- **WHAT IS BEING ASKED**:
Using the listing below, give the number of lines where "independent" appears, and nothing else.

- **SOURCE RECORDS**:
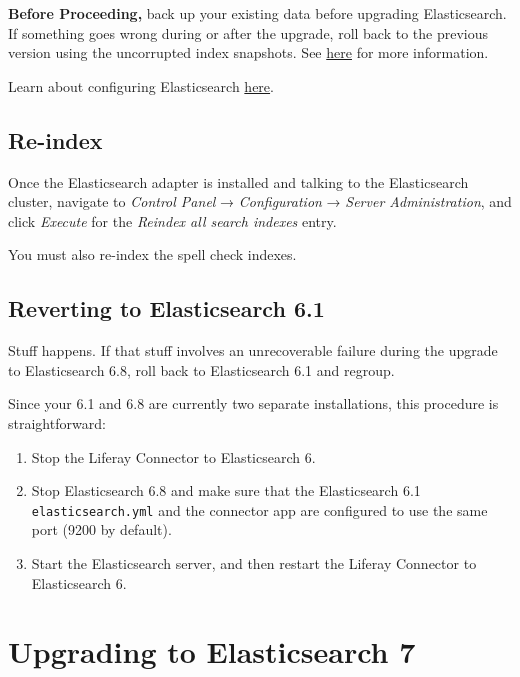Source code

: \noindent\hrulefill

\textbf{Before Proceeding,} back up your existing data before upgrading
Elasticsearch. If something goes wrong during or after the upgrade, roll
back to the previous version using the uncorrupted index snapshots. See
\href{/docs/7-2/deploy/-/knowledge_base/d/backing-up-elasticsearch}{here}
for more information.

\noindent\hrulefill

Learn about configuring Elasticsearch
\href{/docs/7-2/deploy/-/knowledge_base/d/configuring-the-liferay-elasticsearch-connector}{here}.

\section{Re-index}\label{re-index-1}

Once the Elasticsearch adapter is installed and talking to the
Elasticsearch cluster, navigate to \emph{Control Panel} →
\emph{Configuration} → \emph{Server Administration}, and click
\emph{Execute} for the \emph{Reindex all search indexes} entry.

You must also re-index the spell check indexes.

\section{Reverting to Elasticsearch
6.1}\label{reverting-to-elasticsearch-6.1-1}

Stuff happens. If that stuff involves an unrecoverable failure during
the upgrade to Elasticsearch 6.8, roll back to Elasticsearch 6.1 and
regroup.

Since your 6.1 and 6.8 are currently two separate installations, this
procedure is straightforward:

\begin{enumerate}
\def\labelenumi{\arabic{enumi}.}
\item
  Stop the Liferay Connector to Elasticsearch 6.
\item
  Stop Elasticsearch 6.8 and make sure that the Elasticsearch 6.1
  \texttt{elasticsearch.yml} and the connector app are configured to use
  the same port (9200 by default).
\item
  Start the Elasticsearch server, and then restart the Liferay Connector
  to Elasticsearch 6.
\end{enumerate}

\chapter{Upgrading to Elasticsearch
7}\label{upgrading-to-elasticsearch-7}

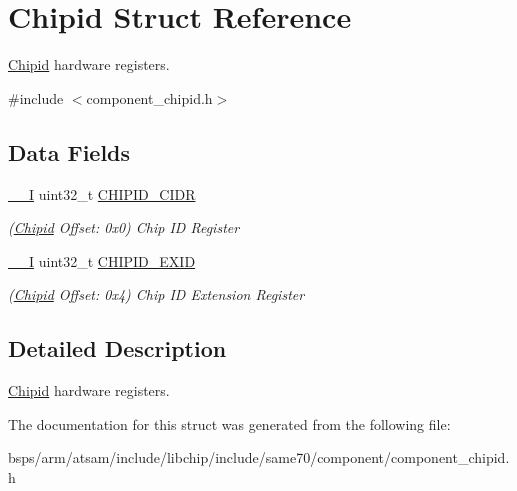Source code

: \hypertarget{structChipid}{}\section{Chipid Struct Reference}
\label{structChipid}


\mbox{\hyperlink{structChipid}{Chipid}} hardware registers.  




{\ttfamily \#include $<$component\+\_\+chipid.\+h$>$}

\subsection*{Data Fields}
\begin{DoxyCompactItemize}
\item 
\mbox{\label{structChipid_a341b19de4d89ed469e5923905935ec18}} 
\mbox{\hyperlink{core__cm7_8h_af63697ed9952cc71e1225efe205f6cd3}{\+\_\+\+\_\+I}} uint32\+\_\+t \mbox{\hyperlink{structChipid_a341b19de4d89ed469e5923905935ec18}{C\+H\+I\+P\+I\+D\+\_\+\+C\+I\+DR}}
\begin{DoxyCompactList}\small\item\em (\mbox{\hyperlink{structChipid}{Chipid}} Offset\+: 0x0) Chip ID Register \end{DoxyCompactList}\item 
\mbox{\label{structChipid_a2a3e676c8eb57a9c77f7029f40a8ea4f}} 
\mbox{\hyperlink{core__cm7_8h_af63697ed9952cc71e1225efe205f6cd3}{\+\_\+\+\_\+I}} uint32\+\_\+t \mbox{\hyperlink{structChipid_a2a3e676c8eb57a9c77f7029f40a8ea4f}{C\+H\+I\+P\+I\+D\+\_\+\+E\+X\+ID}}
\begin{DoxyCompactList}\small\item\em (\mbox{\hyperlink{structChipid}{Chipid}} Offset\+: 0x4) Chip ID Extension Register \end{DoxyCompactList}\end{DoxyCompactItemize}


\subsection{Detailed Description}
\mbox{\hyperlink{structChipid}{Chipid}} hardware registers. 

The documentation for this struct was generated from the following file\+:\begin{DoxyCompactItemize}
\item 
bsps/arm/atsam/include/libchip/include/same70/component/component\+\_\+chipid.\+h\end{DoxyCompactItemize}
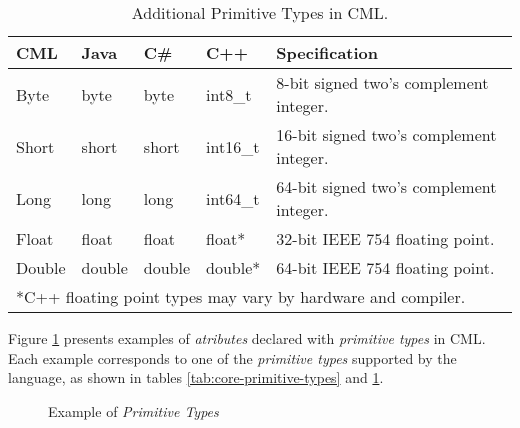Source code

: \begin{table}[h]
\centering
\begin{tabular}
{l l l l p{7cm} }
\hline
CML & Java & C\# & C++ & Specification \\
\hline
Byte & byte & byte & int8\_t & 8-bit signed two's complement integer. \\
Short & short & short & int16\_t & 16-bit signed two's complement integer. \\
Long & long & long & int64\_t & 64-bit signed two's complement integer. \\
Float & float & float & float* & 32-bit IEEE 754 floating point. \\
Double & double & double & double* & 64-bit IEEE 754 floating point. \\
\multicolumn{5}{p{12cm}}{*C++ floating point types may vary by hardware and compiler.}
\end{tabular}
\caption{Additional Primitive Types in CML.}
\label{tab:additional-primitive-types}
\end{table}

\begin{examples}
Figure \ref{fig:ex:primitive-types} presents examples
of \emph{atributes} declared with \emph{primitive types} in CML.
Each example corresponds to one of the \emph{primitive types} 
supported by the language,
as shown in tables \ref{tab:core-primitive-types} and \ref{tab:additional-primitive-types}.
\end{examples}

\begin{figure}
\verbatimfont{\small}

\caption{Example of \emph{Primitive Types}}
\label{fig:ex:primitive-types}
\end{figure}

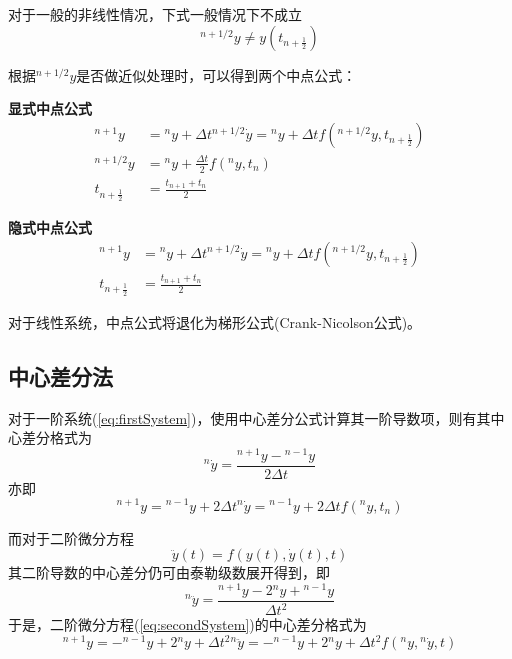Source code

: 对于一般的非线性情况，下式一般情况下不成立
\begin{equation}
{^{n+1/2}\!y}\neq y(t_{n+\frac{1}{2}})
\end{equation}

根据${^{n+1/2}\!y}$是否做近似处理时，可以得到两个中点公式：

\textbf{显式中点公式\cite{Gear1971c}}
\begin{align}
{^{n+1}\!y}&={^n\!y}+\Delta t{^{n+1/2}\!\dot{y}}={^n\!y}+\Delta tf({^{n+1/2}\!{y}},t_{n+\frac{1}{2}})\\
{^{n+1/2}\!{y}}&={^n\!y}+\frac{\Delta t}{2}f({^n\!y},t_n)\\
t_{n+\frac12}&=\frac{t_{n+1}+t_n}{2}
\end{align}

\textbf{隐式中点公式\cite{ErnstHairer1993a}}
\begin{align}
{^{n+1}\!y}&={^n\!y}+\Delta t{^{n+1/2}\!\dot{y}}={^n\!y}+\Delta tf({^{n+1/2}\!{y}},t_{n+\frac{1}{2}})\\
t_{n+\frac12}&=\frac{t_{n+1}+t_n}{2}
\end{align}

对于线性系统，中点公式将退化为梯形公式(Crank-Nicolson公式)。

\subsection{中心差分法}
对于一阶系统(\ref{eq:firstSystem})，使用中心差分公式计算其一阶导数项，则有其中心差分格式为
\begin{equation}
{^n\!\dot{y}}=\frac{{^{n+1}\!y}-{^{n-1}\!y}}{2\Delta t}
\end{equation}
亦即
\begin{equation}
{^{n+1}\!y}={^{n-1}\!y}+2\Delta t{^n\!\dot{y}}={^{n-1}\!y}+2\Delta tf({^n\!y},t_n)
\end{equation}

而对于二阶微分方程
\begin{equation}
\ddot{y}(t)=f(y(t),\dot{y}(t),t)\label{eq:secondSystem}
\end{equation}
其二阶导数的中心差分仍可由泰勒级数展开得到，即
\begin{equation}
{^n\!\ddot{y}}=\frac{{^{n+1}\!y}-2{^n\!y}+{^{n-1}\!y}}{\Delta t^2}
\end{equation}
于是，二阶微分方程(\ref{eq:secondSystem})的中心差分格式为
\begin{equation}
{^{n+1}\!y}=-{^{n-1}\!y}+2{^n\!y}+\Delta t^2{^n\!\ddot{y}}=-{^{n-1}\!y}+2{^n\!y}+\Delta t^2f({^n\!y},{^n\!\dot{y}},t)
\end{equation}

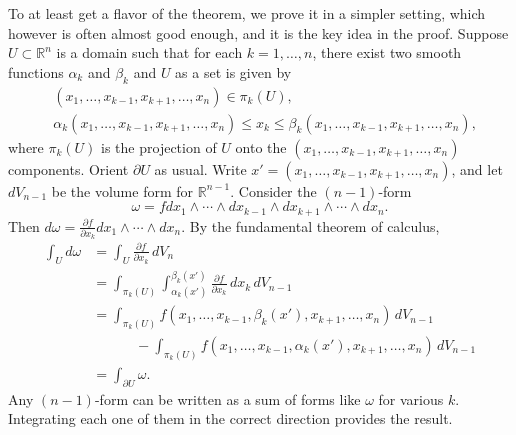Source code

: \documentclass[12pt,openany]{book}
\newcommand{\R}{{\mathbb{R}}}
\theoremstyle{plain}
\theoremstyle{remark}
\theoremstyle{definition}
\theoremstyle{exercise}
\theoremstyle{example}
\begin{document}
To at least get a flavor of the theorem, we prove it in a simpler
setting, which however is often almost good enough, and it is the key idea
in the proof.
Suppose $U \subset \R^n$ is a domain such that for each $k=1,\ldots,n$,
there exist two smooth functions $\alpha_k$ and $\beta_k$ and $U$
as a set is given by
\begin{equation*}
\begin{aligned}
& (x_1,\ldots,x_{k-1},x_{k+1},\ldots,x_n) \in \pi_k(U) ,
\\
& \alpha_k(x_1,\ldots,x_{k-1},x_{k+1},\ldots,x_n)
\leq x_k \leq
\beta_k(x_1,\ldots,x_{k-1},x_{k+1},\ldots,x_n) ,
\end{aligned}
\end{equation*}
where $\pi_k(U)$ is the projection of $U$ onto the
$(x_1,\ldots,x_{k-1},x_{k+1},\ldots,x_n)$ components.
Orient $\partial U$ as usual.
Write $x' = (x_1,\ldots,x_{k-1},x_{k+1},\ldots,x_n)$, and let $dV_{n-1}$ be the
volume form for $\R^{n-1}$.
Consider the $(n-1)$-form
\begin{equation*}
\omega = f
dx_1 \wedge \cdots \wedge dx_{k-1} \wedge dx_{k+1} \wedge \cdots \wedge dx_n
.
\end{equation*}
Then $d\omega = \frac{\partial f}{\partial x_k} dx_1 \wedge \cdots \wedge
dx_n$.
By the fundamental theorem of
calculus,
\begin{equation*}
\begin{split}
\int_U d\omega &=
\int_U \frac{\partial f}{\partial x_k} \, dV_n
\\
& =
\int_{\pi_k(U)}
\int_{\alpha_k(x')}^{\beta_k(x')}
\frac{\partial f}{\partial x_k} \, dx_k \, dV_{n-1}
\\
& =
\int_{\pi_k(U)}
f(x_1,\ldots,x_{k-1}, \beta_k(x'), x_{k+1}, \ldots, x_n)
\,dV_{n-1}
\\
& \phantom{=xxx}
-
\int_{\pi_k(U)}
f(x_1,\ldots,x_{k-1}, \alpha_k(x'), x_{k+1}, \ldots, x_n)
\,dV_{n-1}
\\
& =
\int_{\partial U} \omega .
\end{split}
\end{equation*}
Any $(n-1)$-form can be written as a sum of forms like $\omega$ for various
$k$.  Integrating each one of them in the correct direction provides the
result.

\end{document}
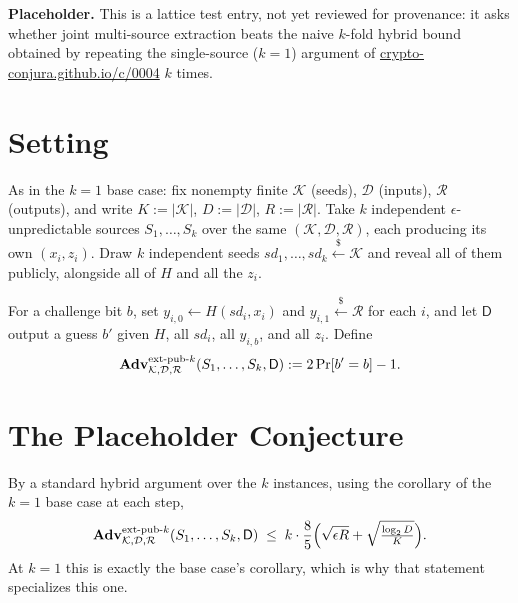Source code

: \documentclass{conjura-conjecture}
\newcommand{\calK}{\mathcal{K}}
\newcommand{\calD}{\mathcal{D}}
\newcommand{\calR}{\mathcal{R}}
\newcommand{\Adv}{\mathbf{Adv}}
\newcommand{\sd}{\mathit{sd}}
\newcommand{\extpubk}{\textup{ext-pub-}k}
\begin{document}

\vspace{0.4em}

\noindent\textbf{Placeholder.} This is a lattice test entry, not yet reviewed for provenance: it asks
whether joint multi-source extraction beats the naive $k$-fold hybrid bound obtained by repeating the
single-source ($k=1$) argument of
\href{https://crypto-conjura.github.io/c/0004/}{crypto-conjura.github.io/c/0004} $k$ times.

\section{Setting}

As in the $k=1$ base case: fix nonempty finite $\calK$ (seeds), $\calD$ (inputs), $\calR$ (outputs),
and write $K := |\calK|$, $D := |\calD|$, $R := |\calR|$. Take $k$ independent
$\epsilon$-unpredictable sources $S_1, \dots, S_k$ over the same $(\calK,\calD,\calR)$, each producing
its own $(x_i, z_i)$. Draw $k$ independent seeds $\sd_1, \dots, \sd_k \stackrel{\$}{\leftarrow} \calK$
and reveal all of them publicly, alongside all of $H$ and all the $z_i$.

\begin{definition}
For a challenge bit $b$, set $y_{i,0} \leftarrow H(\sd_i, x_i)$ and
$y_{i,1} \stackrel{\$}{\leftarrow} \calR$ for each $i$, and let $\mathsf{D}$ output a guess $b'$ given
$H$, all $\sd_i$, all $y_{i,b}$, and all $z_i$. Define
\[
  \Adv^{\extpubk}_{\calK,\calD,\calR}(S_1,\dots,S_k,\mathsf{D}) := 2\Pr[b'=b] - 1 .
\]
\end{definition}

\section{The Placeholder Conjecture}

\begin{proposition}
By a standard hybrid argument over the $k$ instances, using the corollary of the $k=1$ base case at
each step,
\[
  \Adv^{\extpubk}_{\calK,\calD,\calR}(S_1,\dots,S_k,\mathsf{D})
  \;\le\; k \cdot \frac{8}{5}\Bigl( \sqrt{\epsilon R} + \sqrt{\tfrac{\log_2 D}{K}} \Bigr) .
\]
At $k=1$ this is exactly the base case's corollary, which is why that statement specializes this one.
\end{proposition}
\end{document}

- **RESULT**:
2